A European lawyer and former litigator at the US Department of Justice has said that given how cartels operate, whistleblowers should not have to go through an internal reporting system at their companies when reporting evidence of potential antitrust offences.
Speaking at GCR Live Brussels last week, Hansberry Tomkiel partner Dorothy Hansberry-Bieguńska questioned a provision in the EU’s proposed whistleblower directive that instructs employees to first use their company’s own internal system for reporting offences.
The new directive, when it comes into force, will require companies with a certain number of employees or amount of revenue to set up a confidential internal reporting system for wrongdoing.
“The wording [of the directive] is the whistleblower should first use this internal system in the company to report wrongdoing unless there is no system, or unless it would not be reasonable to use such a system because of the violation,” Hansberry-Bieguńska said.
However, the directive contains no requirement for the internal reporting system to be anonymous, only that it should be confidential, she noted.
Hansberry-Bieguńska said it “doesn’t make sense” for a whistleblower to first go through his company. In the case of cartel conduct, “a fair amount of the time it’s by high-up management, and it doesn't really make sense to me for a whistleblower to be going through his company’s channels to report,” she said.

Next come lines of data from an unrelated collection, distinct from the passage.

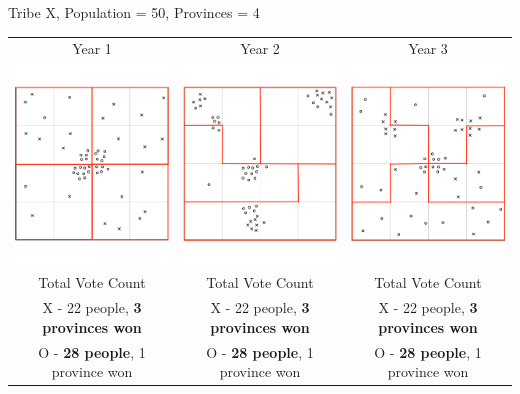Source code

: \begin{center}
Tribe X,
Population = 50,
Provinces = 4

\begin{tabular}{c c c }

Year 1 & Year 2 & Year 3 \\
 \includegraphics[width=2in]{assets/Gerrymandering/Gerry4x4-50-1Solution.pdf} &  \includegraphics[width=2in]{assets/Gerrymandering/Gerry4x4-50-2Solution.pdf} &  \includegraphics[width=2in]{assets/Gerrymandering/Gerry4x4-50-3Solution.pdf}\\
 Total Vote Count &  Total Vote Count &  Total Vote Count\\
 X - 22 people, \textbf{3 provinces won} & X - 22 people, \textbf{3 provinces won} & X  - 22 people, \textbf{3 provinces won}\\
 O - \textbf{28 people}, 1 province won & O - \textbf{28 people}, 1 province won & O - \textbf{28 people}, 1 province won
\end{tabular}
\end{center}

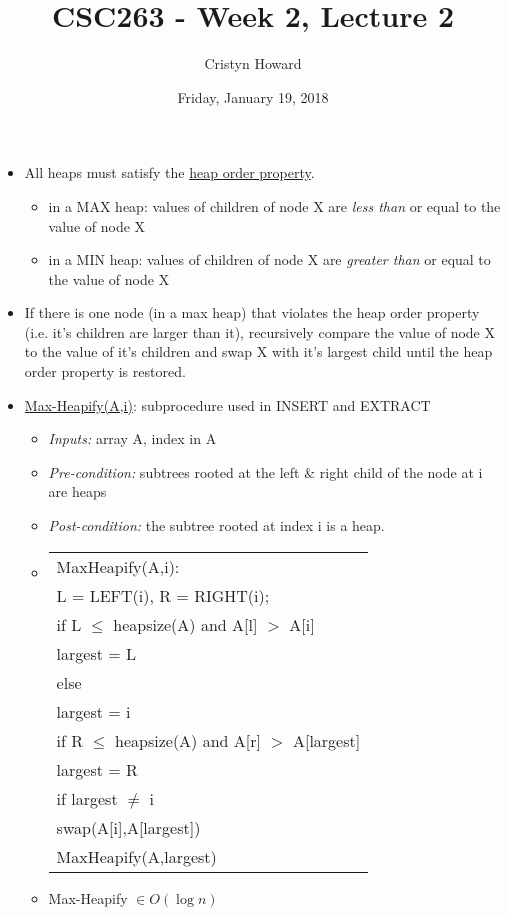\documentclass[12pt]{article}
\title{CSC263 - Week 2, Lecture 2}
\author{Cristyn Howard}
\date{Friday, January 19, 2018}
\newcommand\tab[1][0.5cm]{\hspace*{#1}}
\begin{document}
\maketitle

\begin{itemize}
\item All heaps must satisfy the \underline{heap order property}.
	\begin{itemize}
	\item in a MAX heap:	\tab values of children of node X are \emph{less than} or equal to the value of node X
	\item in a MIN heap: \tab values of children of node X are \emph{greater than} or equal to the value of node X
	\end{itemize}

\item If there is one node (in a max heap) that violates the heap order property (i.e. it's children are larger than it), recursively compare the value of node X to the value of it's children and swap X with it's largest child until the heap order property is restored.

\item \underline{Max-Heapify(A,i)}: subprocedure used in INSERT and EXTRACT
	\begin{itemize}
	\item \emph{Inputs:} array A, index in A
	\item \emph{Pre-condition:} subtrees rooted at the left $\&$ right child of the node at i are heaps
	\item \emph{Post-condition:} the subtree rooted at index i is a heap.
	\item  \begin{tabular}{|l|}
		\hline
		MaxHeapify(A,i): \\
 		L = LEFT(i), R = RIGHT(i); \\
 		if L $\leq$ heapsize(A) and A[l] $>$ A[i] \\
    		\tab	 largest = L \\
    		else \\
		\tab largest = i \\
		 if R $\leq$ heapsize(A) and A[r] $>$ A[largest] \\
     		\tab	largest = R \\
 		if largest $\neq$ i \\
    		\tab swap(A[i],A[largest]) \\
         	\tab	MaxHeapify(A,largest) \\
		\hline
		\end{tabular}
	\item Max-Heapify $\in O(\log{n})$
	\end{itemize}


\end{itemize}
\end{document}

In April, the European Commission presented its whistleblower proposal to the Parliament and Council. The proposed changes include a guaranteed presumption of innocence, right of defence for the accused, and steps to ensure a whistleblower's identity is protected.
Speaking alongside Hansberry-Bieguńska, Allen & Overy partner Christian Bayart said if the proposal goes ahead, it would be a significant step in harmonising the approach to whistleblowers across Europe. The protection offered to whistleblowers in Europe is “patchy”, he said, with some jurisdictions giving a high degree of protection, and others none at all.
Bayart said whistleblowing policies under strict scrutiny from privacy authorities have been implemented in Europe, and the “legal framework” remains unclear. “The commission proposal would really be a cultural shift,” he said.
DG Comp also launched a new programme last year that allows whistleblowers to remain anonymous by accepting encrypted, anonymous messages through an external service provider.
Hansberry-Bieguńska and Bayart were speaking alongside Baker McKenzie partner Creighton Macy. The panel was moderated by Peters & Peters partner Jasvinder Nakhwal.
The GCR Live 10th annual Brussels conference on “the bigger picture” concluded last week.